I’m just going to jump right in with this one. I had been thinking of putting the girls in school for the past two months now. In many ways I feel like our lives have been turned upside down. And I was beginning to doubt myself in many areas, unschooling being one.
I would frequently ask myself if I were doing it right. I had talked about it with a few friends and they all said the same thing….you could try it and if things don’t work, pull them out.
I’ve been under so much stress lately and felt like I’m constantly in a state of anxiety….not a good feeling and not a good way to live your life. I found myself being more short tempered than usual, especially with Nakiah. Her strong, energetic personality, mixed with mine can be a recipe for disaster some days.
I’ve had to really step back and figure out what to do.
My problems with the kids have nothing to do with the kids, and have everything to do with me. They’re young and doing their best to navigate their way through life. They live in the moment, they don’t worry much. Life is all about discovery, curiosity, and play. Sometimes I forget that and start searching for more but it may not be more of what my family needs.

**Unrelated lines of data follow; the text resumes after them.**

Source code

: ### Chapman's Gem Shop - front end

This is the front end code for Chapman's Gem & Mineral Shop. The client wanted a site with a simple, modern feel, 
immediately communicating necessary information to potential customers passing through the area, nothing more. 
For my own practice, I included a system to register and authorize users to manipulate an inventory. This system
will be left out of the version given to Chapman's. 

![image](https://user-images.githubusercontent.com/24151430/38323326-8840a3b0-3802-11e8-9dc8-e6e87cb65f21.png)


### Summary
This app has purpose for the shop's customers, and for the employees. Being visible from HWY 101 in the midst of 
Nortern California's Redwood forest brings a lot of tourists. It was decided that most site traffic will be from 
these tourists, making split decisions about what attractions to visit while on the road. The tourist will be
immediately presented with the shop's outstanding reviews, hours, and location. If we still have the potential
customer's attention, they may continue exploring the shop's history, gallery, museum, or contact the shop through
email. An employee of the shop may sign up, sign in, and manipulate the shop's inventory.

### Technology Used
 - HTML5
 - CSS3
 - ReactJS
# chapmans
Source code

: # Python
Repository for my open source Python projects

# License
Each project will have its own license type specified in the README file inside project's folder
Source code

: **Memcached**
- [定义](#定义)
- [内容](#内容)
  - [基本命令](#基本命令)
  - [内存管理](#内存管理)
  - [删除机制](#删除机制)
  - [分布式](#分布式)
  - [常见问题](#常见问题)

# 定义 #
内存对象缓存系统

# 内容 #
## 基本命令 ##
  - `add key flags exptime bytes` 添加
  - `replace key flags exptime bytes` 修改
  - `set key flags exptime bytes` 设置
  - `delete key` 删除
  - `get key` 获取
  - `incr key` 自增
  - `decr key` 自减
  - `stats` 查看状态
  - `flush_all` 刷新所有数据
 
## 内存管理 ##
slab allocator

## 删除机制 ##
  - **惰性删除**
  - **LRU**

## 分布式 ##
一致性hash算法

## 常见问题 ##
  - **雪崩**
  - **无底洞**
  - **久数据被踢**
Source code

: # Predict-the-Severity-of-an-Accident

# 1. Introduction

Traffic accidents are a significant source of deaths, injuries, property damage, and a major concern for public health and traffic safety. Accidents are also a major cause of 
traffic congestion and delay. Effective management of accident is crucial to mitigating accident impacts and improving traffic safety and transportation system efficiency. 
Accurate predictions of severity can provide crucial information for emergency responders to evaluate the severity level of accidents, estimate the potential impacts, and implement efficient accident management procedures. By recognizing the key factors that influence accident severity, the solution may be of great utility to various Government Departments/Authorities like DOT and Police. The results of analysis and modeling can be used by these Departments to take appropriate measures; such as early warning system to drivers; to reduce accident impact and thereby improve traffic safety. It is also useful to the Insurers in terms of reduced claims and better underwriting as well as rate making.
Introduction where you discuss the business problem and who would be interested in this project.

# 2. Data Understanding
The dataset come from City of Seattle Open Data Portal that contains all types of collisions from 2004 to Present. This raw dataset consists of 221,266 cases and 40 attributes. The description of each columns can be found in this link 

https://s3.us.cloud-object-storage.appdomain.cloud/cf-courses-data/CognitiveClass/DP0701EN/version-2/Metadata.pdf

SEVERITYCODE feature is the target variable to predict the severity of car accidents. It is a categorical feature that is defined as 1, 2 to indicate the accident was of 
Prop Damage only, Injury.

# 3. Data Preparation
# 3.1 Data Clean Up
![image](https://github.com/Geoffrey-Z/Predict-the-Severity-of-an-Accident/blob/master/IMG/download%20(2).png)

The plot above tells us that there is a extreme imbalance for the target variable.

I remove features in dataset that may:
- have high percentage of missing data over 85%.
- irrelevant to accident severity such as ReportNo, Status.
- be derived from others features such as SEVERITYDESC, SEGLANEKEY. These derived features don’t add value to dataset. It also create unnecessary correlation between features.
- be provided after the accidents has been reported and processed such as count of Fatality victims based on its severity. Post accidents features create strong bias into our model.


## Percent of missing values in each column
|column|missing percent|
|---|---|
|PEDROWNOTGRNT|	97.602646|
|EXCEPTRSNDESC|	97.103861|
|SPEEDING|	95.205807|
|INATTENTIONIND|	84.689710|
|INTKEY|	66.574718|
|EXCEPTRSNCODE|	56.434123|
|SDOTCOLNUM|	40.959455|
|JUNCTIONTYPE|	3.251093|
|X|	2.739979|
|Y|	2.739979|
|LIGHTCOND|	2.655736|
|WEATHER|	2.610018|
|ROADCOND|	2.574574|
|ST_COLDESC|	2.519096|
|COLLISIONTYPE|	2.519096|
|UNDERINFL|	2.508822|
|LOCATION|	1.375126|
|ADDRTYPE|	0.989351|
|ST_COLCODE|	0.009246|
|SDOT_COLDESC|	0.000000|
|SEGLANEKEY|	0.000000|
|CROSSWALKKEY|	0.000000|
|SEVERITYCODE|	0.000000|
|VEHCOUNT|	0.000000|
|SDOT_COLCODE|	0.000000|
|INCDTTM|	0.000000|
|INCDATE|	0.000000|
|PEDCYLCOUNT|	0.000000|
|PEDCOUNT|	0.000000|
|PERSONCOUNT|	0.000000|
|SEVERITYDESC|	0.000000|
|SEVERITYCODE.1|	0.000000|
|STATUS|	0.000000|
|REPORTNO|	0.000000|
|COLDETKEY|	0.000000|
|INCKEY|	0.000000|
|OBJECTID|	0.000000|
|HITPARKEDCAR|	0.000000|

I research so I’m constantly reading and wanting to stay in the loop on certain topics…. Unschooling, Birth, Breastfeeding mainly.
But then I get started and don’t know when to stop!
You know one of my biggest mistakes the past two months? Taking my eyes off my kids and looking around at other kids, other peoples lives, and focusing on what they don’t know or what we don’t do. Especially with Nakiah since she’s the oldest. The truth is she knows a lot! They both do.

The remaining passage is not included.